§ Task directions
Leaving out the images, please output every entry exactly as it appears.

§ Available records
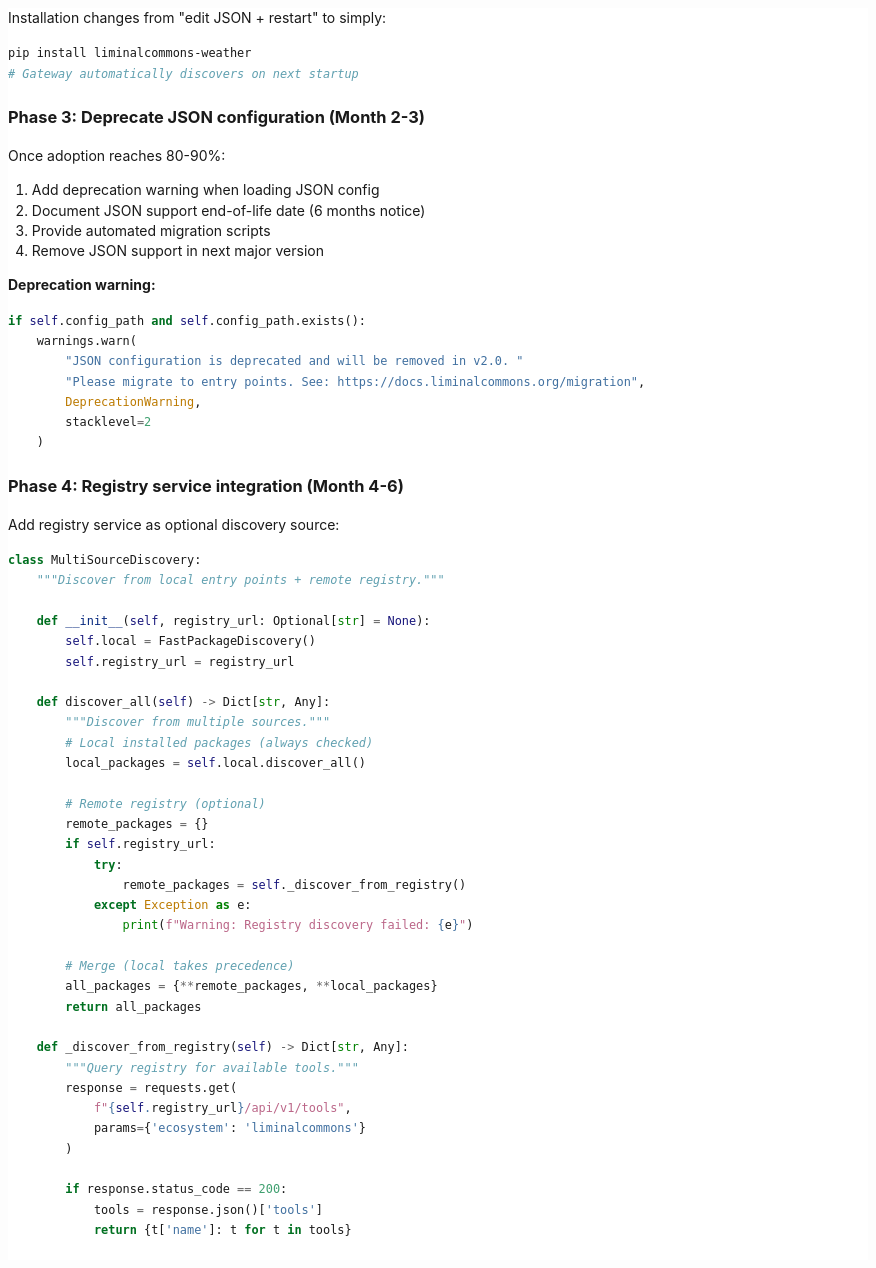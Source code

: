Installation changes from "edit JSON + restart" to simply:
```bash
pip install liminalcommons-weather
# Gateway automatically discovers on next startup
```

### Phase 3: Deprecate JSON configuration (Month 2-3)

Once adoption reaches 80-90%:

1. Add deprecation warning when loading JSON config
2. Document JSON support end-of-life date (6 months notice)
3. Provide automated migration scripts
4. Remove JSON support in next major version

**Deprecation warning:**
```python
if self.config_path and self.config_path.exists():
    warnings.warn(
        "JSON configuration is deprecated and will be removed in v2.0. "
        "Please migrate to entry points. See: https://docs.liminalcommons.org/migration",
        DeprecationWarning,
        stacklevel=2
    )
```

### Phase 4: Registry service integration (Month 4-6)

Add registry service as optional discovery source:

```python
class MultiSourceDiscovery:
    """Discover from local entry points + remote registry."""
    
    def __init__(self, registry_url: Optional[str] = None):
        self.local = FastPackageDiscovery()
        self.registry_url = registry_url
    
    def discover_all(self) -> Dict[str, Any]:
        """Discover from multiple sources."""
        # Local installed packages (always checked)
        local_packages = self.local.discover_all()
        
        # Remote registry (optional)
        remote_packages = {}
        if self.registry_url:
            try:
                remote_packages = self._discover_from_registry()
            except Exception as e:
                print(f"Warning: Registry discovery failed: {e}")
        
        # Merge (local takes precedence)
        all_packages = {**remote_packages, **local_packages}
        return all_packages
    
    def _discover_from_registry(self) -> Dict[str, Any]:
        """Query registry for available tools."""
        response = requests.get(
            f"{self.registry_url}/api/v1/tools",
            params={'ecosystem': 'liminalcommons'}
        )
        
        if response.status_code == 200:
            tools = response.json()['tools']
            return {t['name']: t for t in tools}
        
```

§ Result for this task
Source code

:Installation changes from "edit JSON + restart" to simply:
```bash
pip install liminalcommons-weather
# Gateway automatically discovers on next startup
```

### Phase 3: Deprecate JSON configuration (Month 2-3)

Once adoption reaches 80-90%:

1. Add deprecation warning when loading JSON config
2. Document JSON support end-of-life date (6 months notice)
3. Provide automated migration scripts
4. Remove JSON support in next major version

**Deprecation warning:**
```python
if self.config_path and self.config_path.exists():
    warnings.warn(
        "JSON configuration is deprecated and will be removed in v2.0. "
        "Please migrate to entry points. See: https://docs.liminalcommons.org/migration",
        DeprecationWarning,
        stacklevel=2
    )
```

### Phase 4: Registry service integration (Month 4-6)

Add registry service as optional discovery source:

```python
class MultiSourceDiscovery:
    """Discover from local entry points + remote registry."""
    
    def __init__(self, registry_url: Optional[str] = None):
        self.local = FastPackageDiscovery()
        self.registry_url = registry_url
    
    def discover_all(self) -> Dict[str, Any]:
        """Discover from multiple sources."""
        # Local installed packages (always checked)
        local_packages = self.local.discover_all()
        
        # Remote registry (optional)
        remote_packages = {}
        if self.registry_url:
            try:
                remote_packages = self._discover_from_registry()
            except Exception as e:
                print(f"Warning: Registry discovery failed: {e}")
        
        # Merge (local takes precedence)
        all_packages = {**remote_packages, **local_packages}
        return all_packages
    
    def _discover_from_registry(self) -> Dict[str, Any]:
        """Query registry for available tools."""
        response = requests.get(
            f"{self.registry_url}/api/v1/tools",
            params={'ecosystem': 'liminalcommons'}
        )
        
        if response.status_code == 200:
            tools = response.json()['tools']
            return {t['name']: t for t in tools}
        
```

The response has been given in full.